II. Historical and Institutional Factors-
1. What are the institutional factors that may be important?
1. "Tim Burton’s “The Nightmare Before Christmas” (1994) released through Disney’s Touchstone division due to concerns over potential controversy due to its dark themes, but later wholeheartedly embraced by Disney as evidenced by its merchandising and the annual change of the Haunted Mansion into a “Nightmare Before Christmas” theme." Walt Disney funded the Nightmare $18 million dollars. That's an average of $6 million dollars every year that Nightmare was in production. This budget is actually relatively little when compared to other Disney blockbusters but it grossed $50 million dollars in its first theatrical run in the United States.

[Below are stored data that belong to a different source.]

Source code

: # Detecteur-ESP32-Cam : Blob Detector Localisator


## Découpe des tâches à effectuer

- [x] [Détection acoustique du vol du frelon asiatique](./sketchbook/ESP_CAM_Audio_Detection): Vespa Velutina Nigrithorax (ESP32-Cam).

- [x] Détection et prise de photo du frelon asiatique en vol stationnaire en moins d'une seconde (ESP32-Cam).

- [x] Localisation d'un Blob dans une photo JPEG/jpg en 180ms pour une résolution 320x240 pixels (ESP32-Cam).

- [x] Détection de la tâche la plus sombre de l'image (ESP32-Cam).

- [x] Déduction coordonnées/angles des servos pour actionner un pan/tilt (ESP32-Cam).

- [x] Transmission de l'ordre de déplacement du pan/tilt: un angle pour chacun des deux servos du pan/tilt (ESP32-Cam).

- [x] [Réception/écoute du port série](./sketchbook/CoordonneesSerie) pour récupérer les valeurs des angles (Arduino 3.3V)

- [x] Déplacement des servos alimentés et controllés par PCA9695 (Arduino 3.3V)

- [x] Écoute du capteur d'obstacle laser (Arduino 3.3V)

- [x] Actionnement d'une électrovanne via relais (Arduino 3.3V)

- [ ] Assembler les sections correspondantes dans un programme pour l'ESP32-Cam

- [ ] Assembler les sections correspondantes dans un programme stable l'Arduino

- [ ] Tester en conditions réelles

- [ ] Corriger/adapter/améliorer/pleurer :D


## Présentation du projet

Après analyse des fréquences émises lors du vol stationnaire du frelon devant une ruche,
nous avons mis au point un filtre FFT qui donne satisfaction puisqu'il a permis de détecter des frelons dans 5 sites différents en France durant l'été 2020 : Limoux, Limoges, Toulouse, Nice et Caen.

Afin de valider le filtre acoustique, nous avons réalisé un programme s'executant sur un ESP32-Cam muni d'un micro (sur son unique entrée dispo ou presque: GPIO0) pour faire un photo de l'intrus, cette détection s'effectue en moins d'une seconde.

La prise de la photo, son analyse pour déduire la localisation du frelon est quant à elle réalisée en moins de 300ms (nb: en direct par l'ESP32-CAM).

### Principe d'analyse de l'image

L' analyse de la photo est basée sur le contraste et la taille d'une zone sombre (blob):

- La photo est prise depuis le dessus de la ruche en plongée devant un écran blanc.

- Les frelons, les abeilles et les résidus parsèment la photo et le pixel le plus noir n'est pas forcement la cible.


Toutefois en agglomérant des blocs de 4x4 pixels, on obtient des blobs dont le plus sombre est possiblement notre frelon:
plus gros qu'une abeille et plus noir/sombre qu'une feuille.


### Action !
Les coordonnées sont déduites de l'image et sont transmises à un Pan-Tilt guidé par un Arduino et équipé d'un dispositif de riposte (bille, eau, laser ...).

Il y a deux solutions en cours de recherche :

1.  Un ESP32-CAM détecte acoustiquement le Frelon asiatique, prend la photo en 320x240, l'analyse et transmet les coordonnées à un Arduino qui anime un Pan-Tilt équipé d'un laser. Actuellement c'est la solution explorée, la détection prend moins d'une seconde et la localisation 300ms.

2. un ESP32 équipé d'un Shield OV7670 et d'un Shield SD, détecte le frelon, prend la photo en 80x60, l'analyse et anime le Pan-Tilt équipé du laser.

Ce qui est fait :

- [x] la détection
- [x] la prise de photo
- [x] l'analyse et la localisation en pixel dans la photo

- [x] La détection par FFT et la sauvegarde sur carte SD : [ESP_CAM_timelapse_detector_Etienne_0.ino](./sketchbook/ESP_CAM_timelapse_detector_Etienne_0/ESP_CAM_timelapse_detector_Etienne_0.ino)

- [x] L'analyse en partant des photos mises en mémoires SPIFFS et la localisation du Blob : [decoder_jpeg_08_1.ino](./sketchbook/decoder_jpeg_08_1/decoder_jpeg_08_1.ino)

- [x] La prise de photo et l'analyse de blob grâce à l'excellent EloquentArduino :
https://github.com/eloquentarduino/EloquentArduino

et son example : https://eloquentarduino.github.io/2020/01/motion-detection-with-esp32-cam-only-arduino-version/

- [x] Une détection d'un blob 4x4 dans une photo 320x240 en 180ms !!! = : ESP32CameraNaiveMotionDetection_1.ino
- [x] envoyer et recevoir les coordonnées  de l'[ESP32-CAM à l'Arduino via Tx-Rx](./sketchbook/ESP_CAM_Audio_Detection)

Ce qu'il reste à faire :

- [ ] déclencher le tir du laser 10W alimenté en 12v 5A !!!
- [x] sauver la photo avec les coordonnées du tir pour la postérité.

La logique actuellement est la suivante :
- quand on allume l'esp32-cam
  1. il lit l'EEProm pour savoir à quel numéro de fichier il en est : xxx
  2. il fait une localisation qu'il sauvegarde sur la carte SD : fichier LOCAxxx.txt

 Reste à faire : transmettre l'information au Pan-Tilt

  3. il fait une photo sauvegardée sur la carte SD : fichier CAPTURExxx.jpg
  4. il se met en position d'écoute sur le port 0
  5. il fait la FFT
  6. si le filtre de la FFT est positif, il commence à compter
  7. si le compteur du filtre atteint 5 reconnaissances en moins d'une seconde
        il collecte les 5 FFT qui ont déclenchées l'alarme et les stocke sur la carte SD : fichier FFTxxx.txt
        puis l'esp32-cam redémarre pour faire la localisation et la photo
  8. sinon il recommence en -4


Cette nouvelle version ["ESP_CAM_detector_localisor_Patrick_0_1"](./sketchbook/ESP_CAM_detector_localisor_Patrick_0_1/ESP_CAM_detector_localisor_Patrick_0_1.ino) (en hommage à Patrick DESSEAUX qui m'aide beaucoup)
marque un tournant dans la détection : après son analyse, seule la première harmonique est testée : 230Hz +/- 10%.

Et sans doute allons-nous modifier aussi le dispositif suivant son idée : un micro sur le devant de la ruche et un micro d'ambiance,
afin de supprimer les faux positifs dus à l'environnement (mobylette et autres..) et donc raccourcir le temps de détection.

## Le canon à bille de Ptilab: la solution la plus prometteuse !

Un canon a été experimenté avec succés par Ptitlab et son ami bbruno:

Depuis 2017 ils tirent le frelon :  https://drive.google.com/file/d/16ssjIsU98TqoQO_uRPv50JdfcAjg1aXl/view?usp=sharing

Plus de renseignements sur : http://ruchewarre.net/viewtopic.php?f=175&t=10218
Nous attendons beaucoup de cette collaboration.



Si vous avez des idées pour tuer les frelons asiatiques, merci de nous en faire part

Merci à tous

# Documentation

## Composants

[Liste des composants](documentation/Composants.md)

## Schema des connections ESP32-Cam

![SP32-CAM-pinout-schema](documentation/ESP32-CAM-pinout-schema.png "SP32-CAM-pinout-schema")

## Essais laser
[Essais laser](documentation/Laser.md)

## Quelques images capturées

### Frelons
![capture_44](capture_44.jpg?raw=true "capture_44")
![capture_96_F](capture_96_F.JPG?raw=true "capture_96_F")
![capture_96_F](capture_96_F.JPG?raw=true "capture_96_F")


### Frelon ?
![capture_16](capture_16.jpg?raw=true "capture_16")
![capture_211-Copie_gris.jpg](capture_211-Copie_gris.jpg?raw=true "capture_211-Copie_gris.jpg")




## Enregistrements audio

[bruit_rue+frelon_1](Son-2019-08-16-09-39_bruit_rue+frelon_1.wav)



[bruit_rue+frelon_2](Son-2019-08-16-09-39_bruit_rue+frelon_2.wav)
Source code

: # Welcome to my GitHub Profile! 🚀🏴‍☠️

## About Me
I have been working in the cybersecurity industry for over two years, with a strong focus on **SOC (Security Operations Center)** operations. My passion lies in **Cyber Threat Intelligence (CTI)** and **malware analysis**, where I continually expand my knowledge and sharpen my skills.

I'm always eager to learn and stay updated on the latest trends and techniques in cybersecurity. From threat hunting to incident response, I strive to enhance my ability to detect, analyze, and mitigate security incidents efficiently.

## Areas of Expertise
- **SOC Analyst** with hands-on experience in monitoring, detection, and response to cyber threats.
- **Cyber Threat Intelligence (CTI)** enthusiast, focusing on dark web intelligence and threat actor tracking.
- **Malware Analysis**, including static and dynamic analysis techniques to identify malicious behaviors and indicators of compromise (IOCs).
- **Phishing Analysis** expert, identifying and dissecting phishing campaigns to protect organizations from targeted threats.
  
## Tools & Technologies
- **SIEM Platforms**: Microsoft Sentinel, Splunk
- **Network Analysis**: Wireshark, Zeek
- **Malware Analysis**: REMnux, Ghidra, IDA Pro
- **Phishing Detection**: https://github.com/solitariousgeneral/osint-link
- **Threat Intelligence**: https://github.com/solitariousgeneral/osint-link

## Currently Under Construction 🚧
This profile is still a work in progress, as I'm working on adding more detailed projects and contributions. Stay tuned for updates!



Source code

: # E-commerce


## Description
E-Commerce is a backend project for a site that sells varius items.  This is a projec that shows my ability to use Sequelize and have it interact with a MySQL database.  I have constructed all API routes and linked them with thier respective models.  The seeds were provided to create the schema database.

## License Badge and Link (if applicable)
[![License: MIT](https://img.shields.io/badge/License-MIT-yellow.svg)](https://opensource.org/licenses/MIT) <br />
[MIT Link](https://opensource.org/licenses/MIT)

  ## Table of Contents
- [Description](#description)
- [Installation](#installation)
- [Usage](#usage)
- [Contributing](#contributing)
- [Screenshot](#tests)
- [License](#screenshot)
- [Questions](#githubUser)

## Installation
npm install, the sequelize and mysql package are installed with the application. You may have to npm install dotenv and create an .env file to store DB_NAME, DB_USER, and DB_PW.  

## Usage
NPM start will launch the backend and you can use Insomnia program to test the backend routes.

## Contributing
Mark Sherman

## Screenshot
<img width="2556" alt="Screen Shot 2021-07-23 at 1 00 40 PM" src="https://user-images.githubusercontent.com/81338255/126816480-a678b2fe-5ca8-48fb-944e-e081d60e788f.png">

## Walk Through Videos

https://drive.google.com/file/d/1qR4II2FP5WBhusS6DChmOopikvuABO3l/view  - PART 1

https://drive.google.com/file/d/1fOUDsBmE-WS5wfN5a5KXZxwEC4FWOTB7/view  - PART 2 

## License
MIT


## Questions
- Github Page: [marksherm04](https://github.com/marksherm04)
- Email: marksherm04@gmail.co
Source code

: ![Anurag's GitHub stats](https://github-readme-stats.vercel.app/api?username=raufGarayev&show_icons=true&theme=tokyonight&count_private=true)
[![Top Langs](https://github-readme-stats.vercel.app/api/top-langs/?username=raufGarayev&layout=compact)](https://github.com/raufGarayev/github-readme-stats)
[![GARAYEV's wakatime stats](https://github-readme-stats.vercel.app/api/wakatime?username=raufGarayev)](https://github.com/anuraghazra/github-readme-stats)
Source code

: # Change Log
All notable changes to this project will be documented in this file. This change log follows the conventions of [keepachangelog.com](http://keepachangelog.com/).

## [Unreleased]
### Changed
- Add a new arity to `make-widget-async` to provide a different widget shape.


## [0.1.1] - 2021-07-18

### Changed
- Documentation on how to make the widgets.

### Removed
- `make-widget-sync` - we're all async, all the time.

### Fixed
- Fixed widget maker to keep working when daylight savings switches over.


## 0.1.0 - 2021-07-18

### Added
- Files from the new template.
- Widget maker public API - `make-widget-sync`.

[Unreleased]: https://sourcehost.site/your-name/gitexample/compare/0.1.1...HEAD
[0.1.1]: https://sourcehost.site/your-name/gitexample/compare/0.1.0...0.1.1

2. What is the film’s historical significance?
1. as a document of its time? None?
2. as a part of history of film?
This film wasn't the first stop motion film, but it was the most advanced stop motion film during its time. The film ran at 24fps so there were 24 movements per second. The movie is 76 minutes long which means that the film crew had to move the characters a total of 109,440 times which was unheard of. The team was made up of over 100 animators and technicians and it took them 3 years to finish the creation of the film. No stop motion film ever needed that much dedication for it to be produced.
III. Socio-cultural context
In the making of this movie and i learned that Jack Skellington is somewhat of a parallel to the Grinch. But instead of hating Christmas Jack finds and becomes infatuated with Christmas. From here i can see a theme relating to the true "spirit of Christmas" which basically revolves around love. In the Grinch the Grinch lacks a heart, figuratively, but gains one at the end of the movie when he sees that the world is a kind place. Jack on the other hand literally has no heart and says that theres a longing he's never known, something that he's never experienced. He at first believes that the longing is for Christmas, but it turns out to be for love - the same thing that the Grinch was longing for. Jack of course finds love with Sally, and Christmas is then experienced by those in Christmas Town, and those in Halloween Town -- those in Halloween Town experience snow. In the end the spirit of Christmas brings joy to all who take part in it -- those in Christmas Town, Halloween Town, and the Grinch too.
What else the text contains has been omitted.